Near Term SPX
May 26, 2022
At least part of the plan has come together. The challenge facing markets from late February-early May was a breakdown in normal collinearity between inflation breakeven yields, Fed rate expectations and longer-dated nominal bond yields. The breakdown started with investors crowded into a thin TIPS market in the wake of the 2/24 invasion. Crowding pushed breakeven yields well beyond cycle highs. The Fed attempted to beat back the spike in breakeven yields with cascading hawkish rhetoric. This caused a mini-panic in the bond market with heavy selling of longer-dated bonds (yields up) and sharply higher volatility (MOVE Index), which quickly made its way to higher stock market volatility (VIX Index). About 6 weeks ago, we noted that 10-year breakeven yields seemed to be topping out and accurately identified 280bps as key support. We also said a break below 280bps would likely break the spell that markets had been under for the last two months. Ten-year breakeven yields traded through 280bps to close at ~274bps the same day and rational collinearity in these cross markets were restored, allowing bond yield volatility and stock market volatility to come off peaks.

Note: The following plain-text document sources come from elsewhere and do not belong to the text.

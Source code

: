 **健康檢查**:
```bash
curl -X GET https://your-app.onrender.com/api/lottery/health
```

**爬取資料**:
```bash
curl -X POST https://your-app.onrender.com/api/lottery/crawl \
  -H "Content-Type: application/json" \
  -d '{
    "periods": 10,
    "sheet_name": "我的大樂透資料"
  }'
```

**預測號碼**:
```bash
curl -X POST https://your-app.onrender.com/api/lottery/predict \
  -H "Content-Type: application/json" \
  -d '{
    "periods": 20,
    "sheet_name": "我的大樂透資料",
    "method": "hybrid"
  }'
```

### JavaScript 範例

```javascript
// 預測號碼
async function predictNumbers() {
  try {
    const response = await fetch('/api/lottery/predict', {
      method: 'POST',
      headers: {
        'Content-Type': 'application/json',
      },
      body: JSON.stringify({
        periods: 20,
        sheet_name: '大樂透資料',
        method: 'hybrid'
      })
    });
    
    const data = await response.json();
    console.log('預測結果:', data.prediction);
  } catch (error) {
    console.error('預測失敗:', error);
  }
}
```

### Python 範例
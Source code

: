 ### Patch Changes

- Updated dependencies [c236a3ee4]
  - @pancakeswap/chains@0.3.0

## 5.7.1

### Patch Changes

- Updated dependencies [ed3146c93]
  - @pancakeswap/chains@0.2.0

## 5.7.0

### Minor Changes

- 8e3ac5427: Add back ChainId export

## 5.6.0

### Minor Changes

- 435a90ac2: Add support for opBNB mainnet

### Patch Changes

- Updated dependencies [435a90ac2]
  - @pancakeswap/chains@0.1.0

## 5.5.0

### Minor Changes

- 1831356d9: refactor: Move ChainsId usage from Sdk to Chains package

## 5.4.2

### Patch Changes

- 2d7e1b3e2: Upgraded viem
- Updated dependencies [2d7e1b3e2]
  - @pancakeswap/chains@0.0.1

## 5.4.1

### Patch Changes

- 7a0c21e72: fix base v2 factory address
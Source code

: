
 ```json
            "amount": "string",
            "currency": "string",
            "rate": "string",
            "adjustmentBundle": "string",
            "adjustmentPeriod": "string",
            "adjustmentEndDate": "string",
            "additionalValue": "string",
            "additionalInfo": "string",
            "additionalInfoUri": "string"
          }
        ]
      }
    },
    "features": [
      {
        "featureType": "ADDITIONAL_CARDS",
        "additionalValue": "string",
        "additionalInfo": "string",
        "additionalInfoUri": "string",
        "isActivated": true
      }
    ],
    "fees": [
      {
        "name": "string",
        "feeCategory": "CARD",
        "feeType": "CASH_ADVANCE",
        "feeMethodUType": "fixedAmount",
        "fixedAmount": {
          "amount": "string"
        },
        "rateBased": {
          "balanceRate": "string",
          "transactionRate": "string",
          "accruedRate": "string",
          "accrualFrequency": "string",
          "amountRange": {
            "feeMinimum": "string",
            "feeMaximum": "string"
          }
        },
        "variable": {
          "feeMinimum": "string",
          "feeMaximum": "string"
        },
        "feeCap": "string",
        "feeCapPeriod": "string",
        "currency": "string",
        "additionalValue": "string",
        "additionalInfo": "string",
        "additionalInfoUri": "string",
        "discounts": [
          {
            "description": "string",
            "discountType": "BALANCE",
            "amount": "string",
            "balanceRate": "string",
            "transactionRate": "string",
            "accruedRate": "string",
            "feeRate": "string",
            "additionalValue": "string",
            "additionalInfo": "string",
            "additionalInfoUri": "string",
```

The bigger plan is for equity volatility (VIX), now at 27 to descend closer 20, removing a major headwind for a sustained equity recovery. Getting the VIX closer to 20 requires inflation breakeven yields to remain anchored in the 263-268 range and for terminal Fed funds rate to continue approaching 2.50% (now ~2.70%). The next technical hurdle for the S&P 500 lies just ahead in the 4,100-4,150 range. Sustained levels above 4,150 would further support a bullish narrative. We’ll use a Mr. T quote regardless of where April PCE prints tomorrow.